Rendered images with source text:

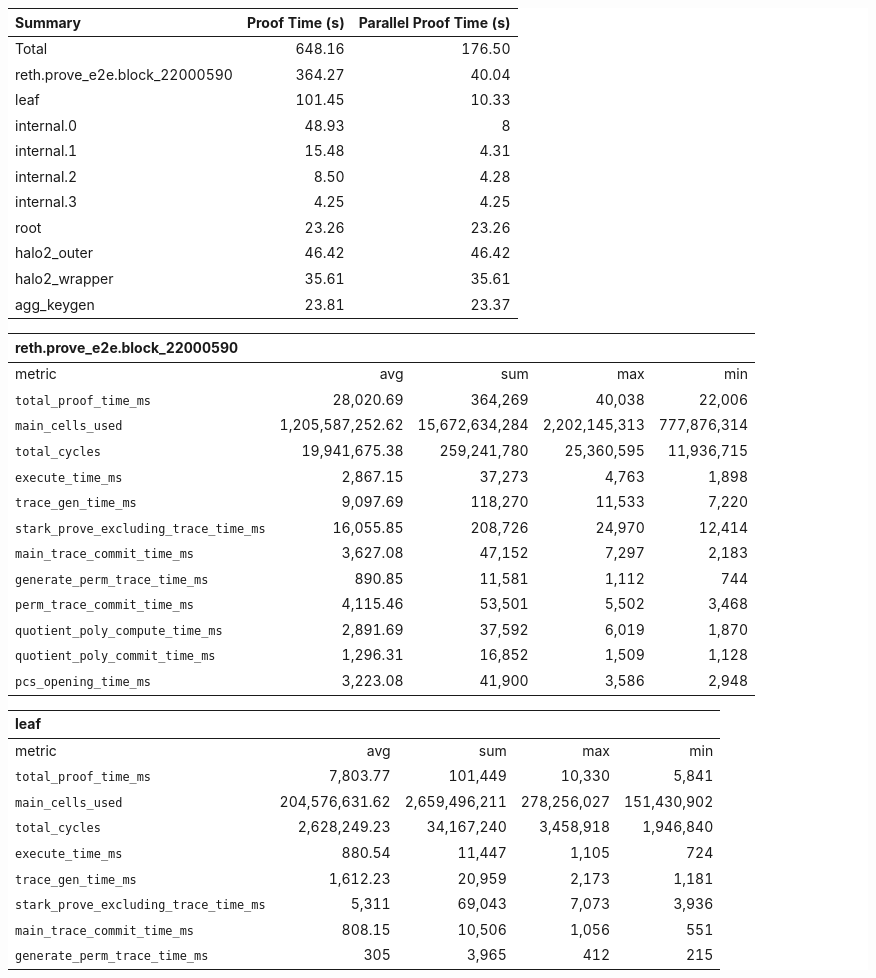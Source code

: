 | Summary | Proof Time (s) | Parallel Proof Time (s) |
|:---|---:|---:|
| Total |  648.16 |  176.50 |
| reth.prove_e2e.block_22000590 |  364.27 |  40.04 |
| leaf |  101.45 |  10.33 |
| internal.0 |  48.93 |  8 |
| internal.1 |  15.48 |  4.31 |
| internal.2 |  8.50 |  4.28 |
| internal.3 |  4.25 |  4.25 |
| root |  23.26 |  23.26 |
| halo2_outer |  46.42 |  46.42 |
| halo2_wrapper |  35.61 |  35.61 |
| agg_keygen |  23.81 |  23.37 |


| reth.prove_e2e.block_22000590 |||||
|:---|---:|---:|---:|---:|
|metric|avg|sum|max|min|
| `total_proof_time_ms ` |  28,020.69 |  364,269 |  40,038 |  22,006 |
| `main_cells_used     ` |  1,205,587,252.62 |  15,672,634,284 |  2,202,145,313 |  777,876,314 |
| `total_cycles        ` |  19,941,675.38 |  259,241,780 |  25,360,595 |  11,936,715 |
| `execute_time_ms     ` |  2,867.15 |  37,273 |  4,763 |  1,898 |
| `trace_gen_time_ms   ` |  9,097.69 |  118,270 |  11,533 |  7,220 |
| `stark_prove_excluding_trace_time_ms` |  16,055.85 |  208,726 |  24,970 |  12,414 |
| `main_trace_commit_time_ms` |  3,627.08 |  47,152 |  7,297 |  2,183 |
| `generate_perm_trace_time_ms` |  890.85 |  11,581 |  1,112 |  744 |
| `perm_trace_commit_time_ms` |  4,115.46 |  53,501 |  5,502 |  3,468 |
| `quotient_poly_compute_time_ms` |  2,891.69 |  37,592 |  6,019 |  1,870 |
| `quotient_poly_commit_time_ms` |  1,296.31 |  16,852 |  1,509 |  1,128 |
| `pcs_opening_time_ms ` |  3,223.08 |  41,900 |  3,586 |  2,948 |

| leaf |||||
|:---|---:|---:|---:|---:|
|metric|avg|sum|max|min|
| `total_proof_time_ms ` |  7,803.77 |  101,449 |  10,330 |  5,841 |
| `main_cells_used     ` |  204,576,631.62 |  2,659,496,211 |  278,256,027 |  151,430,902 |
| `total_cycles        ` |  2,628,249.23 |  34,167,240 |  3,458,918 |  1,946,840 |
| `execute_time_ms     ` |  880.54 |  11,447 |  1,105 |  724 |
| `trace_gen_time_ms   ` |  1,612.23 |  20,959 |  2,173 |  1,181 |
| `stark_prove_excluding_trace_time_ms` |  5,311 |  69,043 |  7,073 |  3,936 |
| `main_trace_commit_time_ms` |  808.15 |  10,506 |  1,056 |  551 |
| `generate_perm_trace_time_ms` |  305 |  3,965 |  412 |  215 |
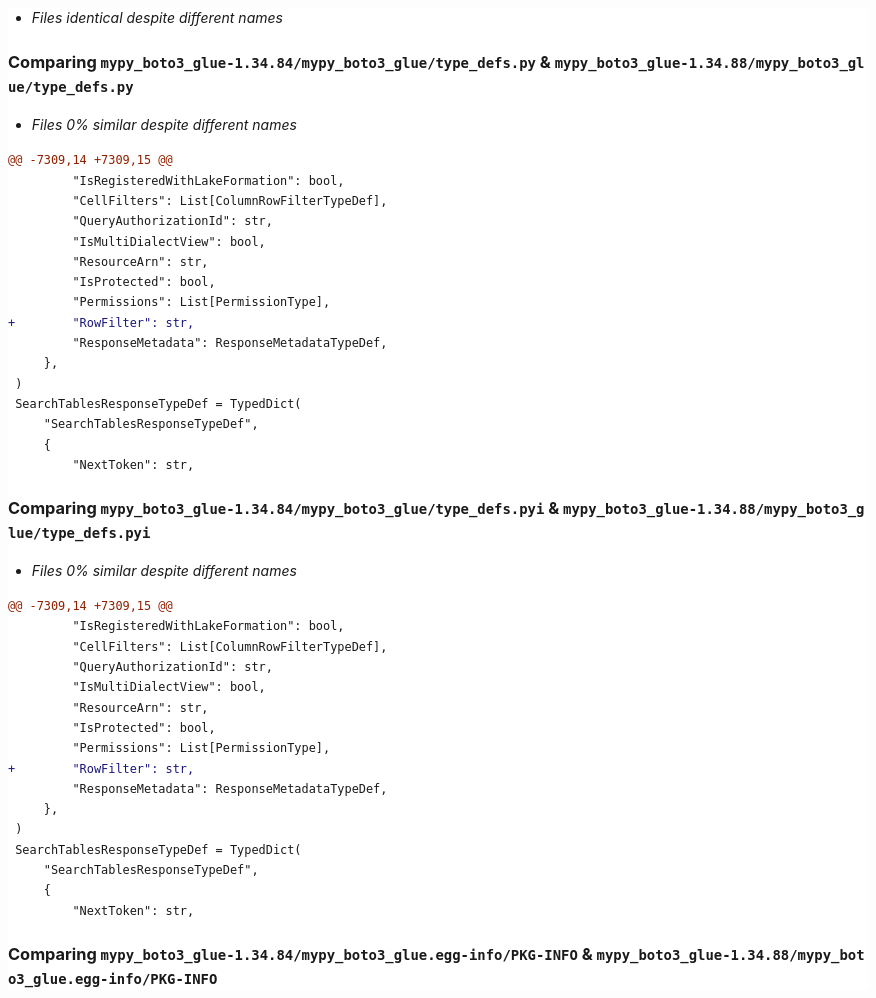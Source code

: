  * *Files identical despite different names*

### Comparing `mypy_boto3_glue-1.34.84/mypy_boto3_glue/type_defs.py` & `mypy_boto3_glue-1.34.88/mypy_boto3_glue/type_defs.py`

 * *Files 0% similar despite different names*

```diff
@@ -7309,14 +7309,15 @@
         "IsRegisteredWithLakeFormation": bool,
         "CellFilters": List[ColumnRowFilterTypeDef],
         "QueryAuthorizationId": str,
         "IsMultiDialectView": bool,
         "ResourceArn": str,
         "IsProtected": bool,
         "Permissions": List[PermissionType],
+        "RowFilter": str,
         "ResponseMetadata": ResponseMetadataTypeDef,
     },
 )
 SearchTablesResponseTypeDef = TypedDict(
     "SearchTablesResponseTypeDef",
     {
         "NextToken": str,
```

### Comparing `mypy_boto3_glue-1.34.84/mypy_boto3_glue/type_defs.pyi` & `mypy_boto3_glue-1.34.88/mypy_boto3_glue/type_defs.pyi`

 * *Files 0% similar despite different names*

```diff
@@ -7309,14 +7309,15 @@
         "IsRegisteredWithLakeFormation": bool,
         "CellFilters": List[ColumnRowFilterTypeDef],
         "QueryAuthorizationId": str,
         "IsMultiDialectView": bool,
         "ResourceArn": str,
         "IsProtected": bool,
         "Permissions": List[PermissionType],
+        "RowFilter": str,
         "ResponseMetadata": ResponseMetadataTypeDef,
     },
 )
 SearchTablesResponseTypeDef = TypedDict(
     "SearchTablesResponseTypeDef",
     {
         "NextToken": str,
```

### Comparing `mypy_boto3_glue-1.34.84/mypy_boto3_glue.egg-info/PKG-INFO` & `mypy_boto3_glue-1.34.88/mypy_boto3_glue.egg-info/PKG-INFO`
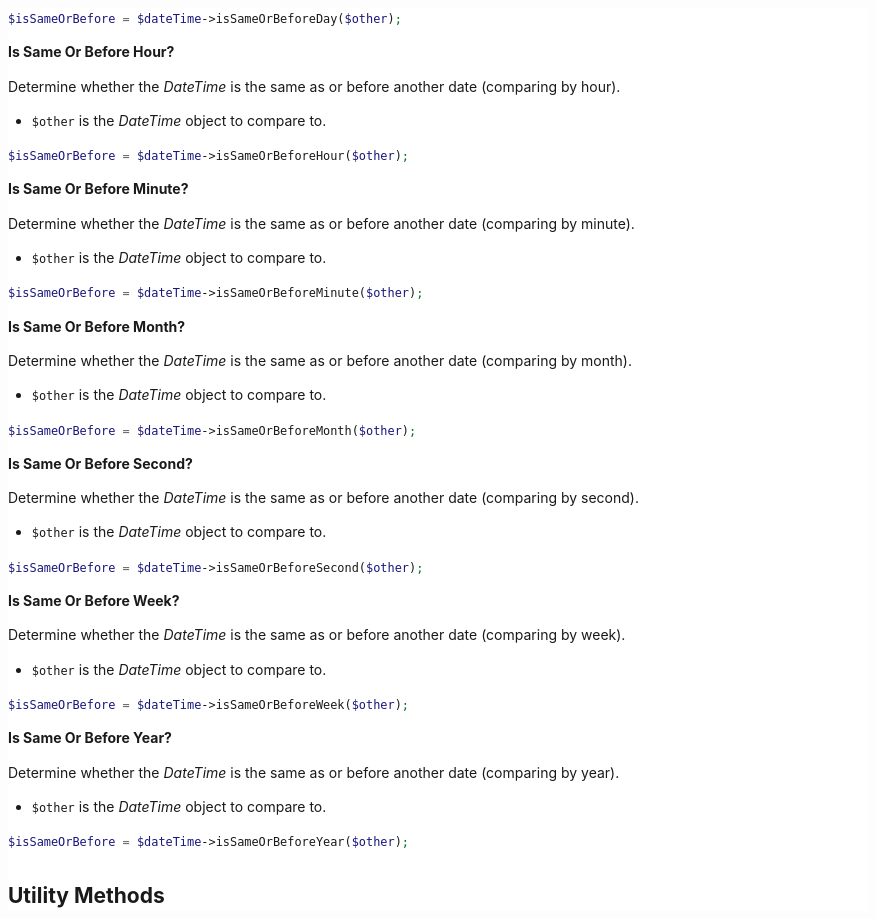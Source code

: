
 ```php
$isSameOrBefore = $dateTime->isSameOrBeforeDay($other);
```

**Is Same Or Before Hour?**

Determine whether the *DateTime* is the same as or before another date (comparing by hour).

- `$other` is the *DateTime* object to compare to.

```php
$isSameOrBefore = $dateTime->isSameOrBeforeHour($other);
```

**Is Same Or Before Minute?**

Determine whether the *DateTime* is the same as or before another date (comparing by minute).

- `$other` is the *DateTime* object to compare to.

```php
$isSameOrBefore = $dateTime->isSameOrBeforeMinute($other);
```

**Is Same Or Before Month?**

Determine whether the *DateTime* is the same as or before another date (comparing by month).

- `$other` is the *DateTime* object to compare to.

```php
$isSameOrBefore = $dateTime->isSameOrBeforeMonth($other);
```

**Is Same Or Before Second?**

Determine whether the *DateTime* is the same as or before another date (comparing by second).

- `$other` is the *DateTime* object to compare to.

```php
$isSameOrBefore = $dateTime->isSameOrBeforeSecond($other);
```

**Is Same Or Before Week?**

Determine whether the *DateTime* is the same as or before another date (comparing by week).

- `$other` is the *DateTime* object to compare to.

```php
$isSameOrBefore = $dateTime->isSameOrBeforeWeek($other);
```

**Is Same Or Before Year?**

Determine whether the *DateTime* is the same as or before another date (comparing by year).

- `$other` is the *DateTime* object to compare to.

```php
$isSameOrBefore = $dateTime->isSameOrBeforeYear($other);
```


## Utility Methods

● **EXERCISE INSTRUCTIONS**:
Please copy every line of the data that carries the string "isSameOrBefore".

● **SOLUTION TO THE EXERCISE**:
$isSameOrBefore = $dateTime->isSameOrBeforeDay($other);
$isSameOrBefore = $dateTime->isSameOrBeforeHour($other);
$isSameOrBefore = $dateTime->isSameOrBeforeMinute($other);
$isSameOrBefore = $dateTime->isSameOrBeforeMonth($other);
$isSameOrBefore = $dateTime->isSameOrBeforeSecond($other);
$isSameOrBefore = $dateTime->isSameOrBeforeWeek($other);
$isSameOrBefore = $dateTime->isSameOrBeforeYear($other);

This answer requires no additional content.